(Document images with source code)
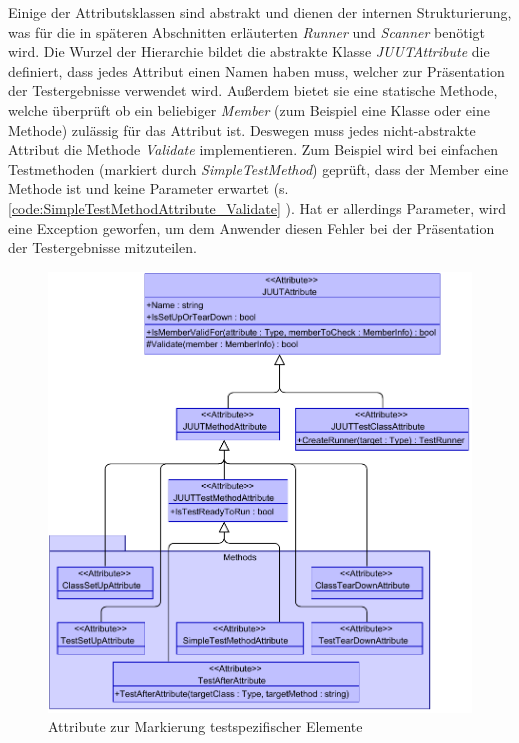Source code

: Einige der Attributsklassen sind abstrakt und dienen der internen Strukturierung, was für die in späteren Abschnitten erläuterten \textit{Runner} und \textit{Scanner} benötigt wird. Die Wurzel der Hierarchie bildet die abstrakte Klasse \textit{JUUTAttribute} die definiert, dass jedes Attribut einen Namen haben muss, welcher zur Präsentation der Testergebnisse verwendet wird. Außerdem bietet sie eine statische Methode, welche überprüft ob ein beliebiger \textit{Member} (zum Beispiel eine Klasse oder eine Methode) zulässig für das Attribut ist. Deswegen muss jedes nicht-abstrakte Attribut die Methode \textit{Validate} implementieren. Zum Beispiel wird bei einfachen Testmethoden (markiert durch \textit{SimpleTestMethod}) geprüft, dass der Member eine Methode ist und keine Parameter erwartet (s. \autoref{code:SimpleTestMethodAttribute_Validate} ). Hat er allerdings Parameter, wird eine Exception geworfen, um dem Anwender diesen Fehler bei der Präsentation der Testergebnisse mitzuteilen.

\begin{figure}[h]
\centering
\includegraphics[width=0.9\linewidth]{images/Kapitel_Ergebnis/Attributes}
\caption[Attribute zur Markierung testspezifischer Elemente]{Attribute zur Markierung testspezifischer Elemente}
\label{fig:Attributes}
\end{figure}

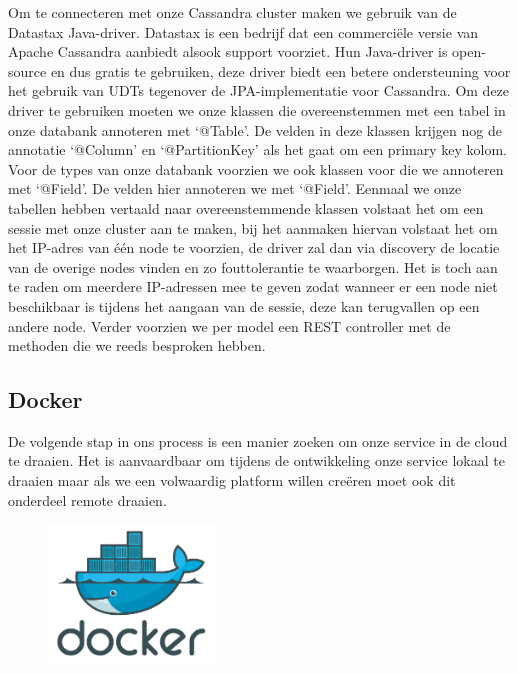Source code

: \documentclass{article}
\begin{document}
\par
Om te connecteren met onze Cassandra cluster maken we gebruik van de Datastax Java-driver. Datastax is een bedrijf dat een commerciële versie van Apache Cassandra aanbiedt alsook support voorziet. Hun Java-driver is open-source en dus gratis te gebruiken, deze driver biedt een betere ondersteuning voor het gebruik van UDTs tegenover de JPA-implementatie voor Cassandra. Om deze driver te gebruiken moeten we onze klassen die overeenstemmen met een tabel in onze databank annoteren met ‘@Table’. De velden in deze klassen krijgen nog de annotatie ‘@Column’ en ‘@PartitionKey’ als het gaat om een primary key kolom. Voor de types van onze databank voorzien we ook klassen voor die we annoteren met ‘@Field’. De velden hier annoteren we met ‘@Field’. Eenmaal we onze tabellen hebben vertaald naar overeenstemmende klassen volstaat het om een sessie met onze cluster aan te maken, bij het aanmaken hiervan volstaat het om het IP-adres van \'e\'en node te voorzien, de driver zal dan via discovery de locatie van de overige nodes vinden en zo fouttolerantie te waarborgen. Het is toch aan te raden om meerdere IP-adressen mee te geven zodat wanneer er een node niet beschikbaar is tijdens het aangaan van de sessie, deze kan terugvallen op een andere node. Verder voorzien we per model een REST controller met de methoden die we reeds besproken hebben.
\par
	\subsection{Docker}
	De volgende stap in ons process is een manier zoeken om onze service in de cloud te draaien. Het is aanvaardbaar om tijdens de ontwikkeling onze service lokaal te draaien maar als we een volwaardig platform willen cre\"eren moet ook dit onderdeel remote draaien.
	\par
	\begin{figure}
  	\includegraphics[width=0.4\textwidth]{images/docker-logo.PNG}
	\end{figure}
	
\end{document}
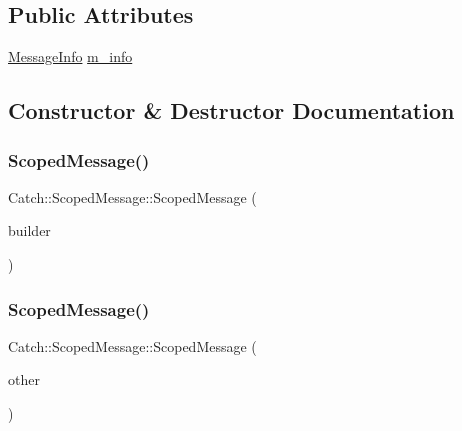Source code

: \subsection*{Public Attributes}
\begin{DoxyCompactItemize}
\item 
\hyperlink{struct_catch_1_1_message_info}{Message\+Info} \hyperlink{class_catch_1_1_scoped_message_ae6e1476f389cc6e1586f033b3747b27b}{m\+\_\+info}
\end{DoxyCompactItemize}


\subsection{Constructor \& Destructor Documentation}
\mbox{\label{class_catch_1_1_scoped_message_a5cc59f0f2ebe840e6607f83004d49a17}} 
\subsubsection{\texorpdfstring{Scoped\+Message()}{ScopedMessage()}\hspace{0.1cm}{\footnotesize\ttfamily [1/2]}}
{\footnotesize\ttfamily Catch\+::\+Scoped\+Message\+::\+Scoped\+Message (\begin{DoxyParamCaption}\item[{\hyperlink{struct_catch_1_1_message_builder}{Message\+Builder} const \&}]{builder }\end{DoxyParamCaption})}

\mbox{\label{class_catch_1_1_scoped_message_ae03a17fd47220d563d4abc73e7518e29}} 
\subsubsection{\texorpdfstring{Scoped\+Message()}{ScopedMessage()}\hspace{0.1cm}{\footnotesize\ttfamily [2/2]}}
{\footnotesize\ttfamily Catch\+::\+Scoped\+Message\+::\+Scoped\+Message (\begin{DoxyParamCaption}\item[{\hyperlink{class_catch_1_1_scoped_message}{Scoped\+Message} const \&}]{other }\end{DoxyParamCaption})}

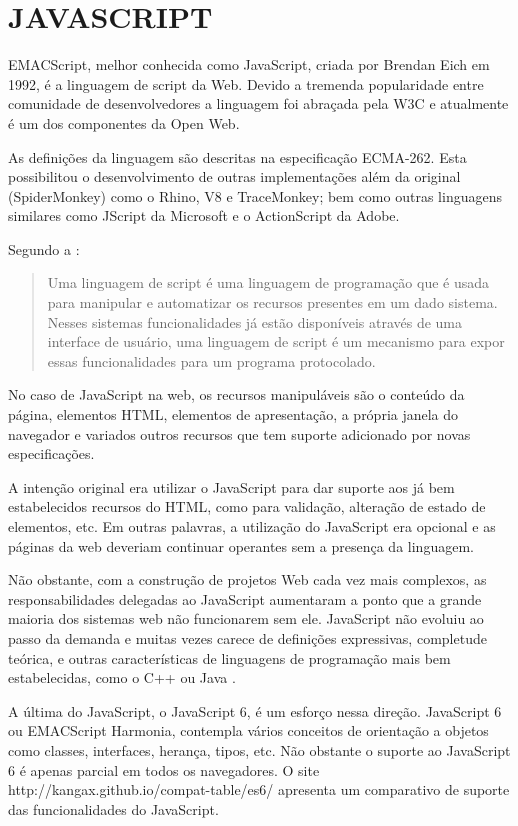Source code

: \section{JAVASCRIPT}

EMACScript, melhor conhecida como JavaScript, criada por Brendan Eich em
1992, é a linguagem de script da Web. Devido a tremenda popularidade
entre comunidade de desenvolvedores a linguagem foi abraçada pela W3C e
atualmente é um dos componentes da Open Web.

As definições da linguagem são descritas na especificação ECMA-262.
Esta possibilitou o desenvolvimento de outras implementações além da
original (SpiderMonkey) como o Rhino, V8 e TraceMonkey; bem como
outras linguagens similares como JScript da Microsoft e o ActionScript
da Adobe.

Segundo a \cite{ecmaSpecificaton}:
\begin{quote}
Uma linguagem de script é uma linguagem de programação que é
usada para manipular e automatizar os recursos presentes em um dado
sistema. Nesses sistemas funcionalidades já estão disponíveis
através de uma interface de usuário, uma linguagem de script é
um mecanismo para expor essas funcionalidades para um programa
protocolado.
\end{quote}

No caso de JavaScript na web, os recursos manipuláveis são o conteúdo
da página, elementos HTML, elementos de apresentação,
a própria janela do navegador e variados outros recursos que tem
suporte adicionado por novas especificações.

A intenção original era utilizar o JavaScript para dar suporte aos já
bem estabelecidos recursos do HTML, como para validação, alteração
de estado de elementos, etc. Em outras palavras, a utilização do
JavaScript era opcional e as páginas da web deveriam continuar
operantes sem a presença da linguagem.

Não obstante, com a construção de projetos Web cada vez mais complexos, as
responsabilidades delegadas ao JavaScript aumentaram a ponto que a
grande maioria dos sistemas web não funcionarem sem ele.
JavaScript não evoluiu ao passo da demanda e muitas vezes carece de
definições expressivas, completude teórica, e outras características
de linguagens de programação mais bem estabelecidas, como o C++ ou
Java \autocite{crossPlatformMobileGame}.

A última do JavaScript, o JavaScript 6, é um esforço nessa direção.
JavaScript 6 ou EMACScript Harmonia, contempla vários conceitos de
orientação a objetos como classes, interfaces, herança, tipos, etc.
Não obstante o suporte ao JavaScript 6 é apenas parcial em todos
os navegadores. O site http://kangax.github.io/compat-table/es6/
apresenta um comparativo de suporte das funcionalidades do JavaScript.

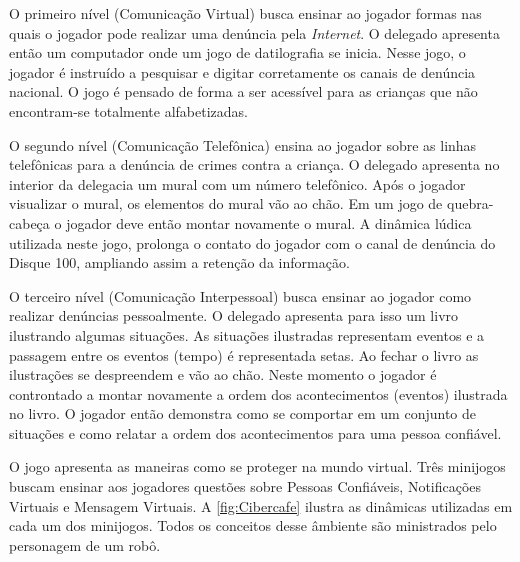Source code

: O primeiro nível (Comunicação Virtual) busca ensinar ao jogador formas nas quais o jogador pode realizar uma denúncia pela \textit{Internet}. O delegado apresenta então um computador onde um jogo de datilografia se inicia. Nesse jogo, o jogador é instruído a pesquisar e digitar corretamente os canais de denúncia nacional. O jogo é pensado de forma a ser acessível para as crianças que não encontram-se totalmente alfabetizadas. 

O segundo nível (Comunicação Telefônica) ensina ao jogador sobre as linhas telefônicas para a denúncia de crimes contra a criança. O delegado apresenta no interior da delegacia um mural com um número telefônico. Após o jogador visualizar o mural, os elementos do mural vão ao chão. Em um jogo de quebra-cabeça o jogador deve então montar novamente o mural. A dinâmica lúdica utilizada neste jogo, prolonga o contato do jogador com o canal de denúncia do Disque 100, ampliando assim a retenção da informação. 

O terceiro nível (Comunicação Interpessoal) busca ensinar ao jogador como realizar denúncias pessoalmente. O delegado apresenta para isso um livro ilustrando algumas situações. As situações ilustradas representam eventos e a passagem entre os eventos (tempo) é representada setas. Ao fechar o livro as ilustrações se despreendem e vão ao chão. Neste momento o jogador é controntado a montar novamente a ordem dos acontecimentos (eventos) ilustrada no livro. O jogador então demonstra como se comportar em um conjunto de situações e como relatar a ordem dos acontecimentos para uma pessoa confiável. 

O jogo apresenta as maneiras como se proteger na mundo virtual. Três minijogos buscam ensinar aos jogadores questões sobre Pessoas Confiáveis, Notificações Virtuais e Mensagem Virtuais. A \autoref{fig:Cibercafe} ilustra as dinâmicas utilizadas em cada um dos minijogos. Todos os conceitos desse âmbiente são ministrados pelo personagem de um robô. 


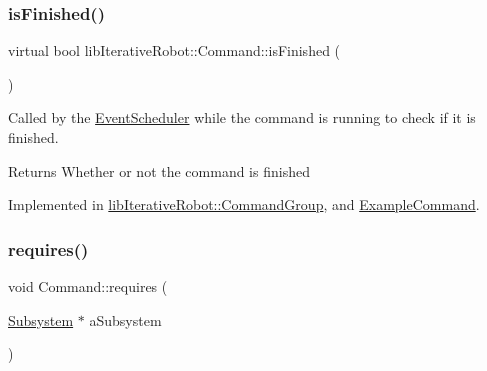 \mbox{\label{classlib_iterative_robot_1_1_command_a8e4dccdd88f432a716090f532ba097f7}} 
\subsubsection{\texorpdfstring{isFinished()}{isFinished()}}
{\footnotesize\ttfamily virtual bool lib\+Iterative\+Robot\+::\+Command\+::is\+Finished (\begin{DoxyParamCaption}{ }\end{DoxyParamCaption})\hspace{0.3cm}{\ttfamily [pure virtual]}}



Called by the \mbox{\hyperlink{classlib_iterative_robot_1_1_event_scheduler}{Event\+Scheduler}} while the command is running to check if it is finished. 

\begin{DoxyReturn}{Returns}
Whether or not the command is finished 
\end{DoxyReturn}


Implemented in \mbox{\hyperlink{classlib_iterative_robot_1_1_command_group_a96807a2763adf9e21ebf2cb9e3574e3c}{lib\+Iterative\+Robot\+::\+Command\+Group}}, and \mbox{\hyperlink{class_example_command_ab4e52d526bda7fe22705b2d3c44286e0}{Example\+Command}}.

\mbox{\label{classlib_iterative_robot_1_1_command_ad7b7f328974f5f17a2a4b1593b6c9eb5}} 
\subsubsection{\texorpdfstring{requires()}{requires()}}
{\footnotesize\ttfamily void Command\+::requires (\begin{DoxyParamCaption}\item[{\mbox{\hyperlink{classlib_iterative_robot_1_1_subsystem}{Subsystem}} $\ast$}]{a\+Subsystem }\end{DoxyParamCaption})\hspace{0.3cm}{\ttfamily [protected]}}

- _PROBLEM REQUIREMENTS_:
Filter the records above and copy every line that contains the word "recursos".

- _EXERCISE SOLUTION_:
usada para manipular e automatizar os recursos presentes em um dado
No caso de JavaScript na web, os recursos manipuláveis são o conteúdo
a própria janela do navegador e variados outros recursos que tem
bem estabelecidos recursos do HTML, como para validação, alteração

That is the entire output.